On 10 Aug 2012, at 18:18, meekerdb wrote:
On 8/10/2012 3:10 AM, Bruno Marchal wrote:
This is not obvious for me, and I have to say that it is a point
which is put in doubt by the salvia divinorum reports (including
mine). When you dissociate the brain in parts, perhaps many parts,
you realise that they might all be conscious. In fact the very idea
of non-consciousness might be a construct of consciousness, and be
realized by partial amnesia. I dunno. For the same reason I have
stopped to believe that we can be unconscious during sleep. I think
that we can only be amnesic-of-'previous-consciousness'.

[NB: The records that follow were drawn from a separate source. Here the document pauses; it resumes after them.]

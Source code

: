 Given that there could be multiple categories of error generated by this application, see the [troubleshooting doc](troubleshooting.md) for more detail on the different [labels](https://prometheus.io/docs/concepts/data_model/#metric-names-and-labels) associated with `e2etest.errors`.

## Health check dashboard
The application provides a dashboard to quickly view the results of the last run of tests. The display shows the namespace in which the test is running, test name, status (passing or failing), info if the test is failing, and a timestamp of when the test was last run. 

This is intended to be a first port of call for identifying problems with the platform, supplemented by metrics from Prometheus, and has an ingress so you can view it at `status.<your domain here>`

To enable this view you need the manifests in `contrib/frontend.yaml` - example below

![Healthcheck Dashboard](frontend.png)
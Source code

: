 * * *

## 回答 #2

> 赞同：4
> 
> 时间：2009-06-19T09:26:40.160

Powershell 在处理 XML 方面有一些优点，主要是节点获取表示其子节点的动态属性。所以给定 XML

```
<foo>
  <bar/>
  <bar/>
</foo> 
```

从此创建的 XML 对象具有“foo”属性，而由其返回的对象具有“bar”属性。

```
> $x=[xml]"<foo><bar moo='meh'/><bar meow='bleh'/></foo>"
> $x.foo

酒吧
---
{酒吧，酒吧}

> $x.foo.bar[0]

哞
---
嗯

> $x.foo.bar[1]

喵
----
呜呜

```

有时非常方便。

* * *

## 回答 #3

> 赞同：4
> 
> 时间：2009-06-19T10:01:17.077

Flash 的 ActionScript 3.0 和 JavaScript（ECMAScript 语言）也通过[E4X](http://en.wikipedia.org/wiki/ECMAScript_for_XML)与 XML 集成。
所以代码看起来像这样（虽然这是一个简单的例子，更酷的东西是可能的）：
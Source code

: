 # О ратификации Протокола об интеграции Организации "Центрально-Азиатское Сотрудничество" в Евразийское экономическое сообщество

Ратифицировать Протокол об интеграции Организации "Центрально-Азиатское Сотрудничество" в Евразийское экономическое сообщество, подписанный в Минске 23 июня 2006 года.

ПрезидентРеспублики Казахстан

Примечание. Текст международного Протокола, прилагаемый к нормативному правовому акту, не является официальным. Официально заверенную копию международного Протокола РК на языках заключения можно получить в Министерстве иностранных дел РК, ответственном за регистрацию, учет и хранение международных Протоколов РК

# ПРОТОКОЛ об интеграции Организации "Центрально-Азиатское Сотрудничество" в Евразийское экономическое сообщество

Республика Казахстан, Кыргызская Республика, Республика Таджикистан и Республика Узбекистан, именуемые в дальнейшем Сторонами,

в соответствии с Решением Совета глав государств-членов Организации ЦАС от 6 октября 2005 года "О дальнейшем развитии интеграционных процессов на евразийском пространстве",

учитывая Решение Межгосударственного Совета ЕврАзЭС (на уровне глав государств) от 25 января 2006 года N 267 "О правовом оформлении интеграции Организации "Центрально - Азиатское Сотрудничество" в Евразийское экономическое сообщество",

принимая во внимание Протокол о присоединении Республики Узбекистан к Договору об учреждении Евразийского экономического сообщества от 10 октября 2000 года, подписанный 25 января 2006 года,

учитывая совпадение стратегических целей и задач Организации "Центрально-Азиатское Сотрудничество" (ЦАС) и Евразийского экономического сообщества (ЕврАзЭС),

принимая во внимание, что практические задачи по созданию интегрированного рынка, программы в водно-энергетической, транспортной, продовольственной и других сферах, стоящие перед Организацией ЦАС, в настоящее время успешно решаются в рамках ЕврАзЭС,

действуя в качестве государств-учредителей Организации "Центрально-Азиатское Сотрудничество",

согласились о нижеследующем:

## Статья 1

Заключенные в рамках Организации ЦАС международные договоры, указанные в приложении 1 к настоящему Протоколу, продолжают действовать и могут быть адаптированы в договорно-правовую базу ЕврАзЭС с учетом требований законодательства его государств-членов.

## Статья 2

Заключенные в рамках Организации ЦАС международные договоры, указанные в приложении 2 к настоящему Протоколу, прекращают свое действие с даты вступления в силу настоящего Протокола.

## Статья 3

I have never supposed that asleep=unconscious. When one is asleep,
one is still perceptive; just trying whispering a sleeping person's
name near them. This is quite different from being unconscious due
to a concussion.
OK.
But I think we remain conscious after concussion, except that the
first person go through amnesia or sequence of amnesia, and also that
the notion of you can momentarily change a lot, and this followed by
amnesia.
I agree that being unconscious might be a combination of loss of all
bodily control plus a loss of memory.
I am not sure. It is conceivable that we can remain conscious and lost
all memories. But I thought before that we were still obliged to have
a short term memory of the immediate conscious experience itself, so
that consciousness implies a short term memory of elementary time
events, but I am no more sure about this.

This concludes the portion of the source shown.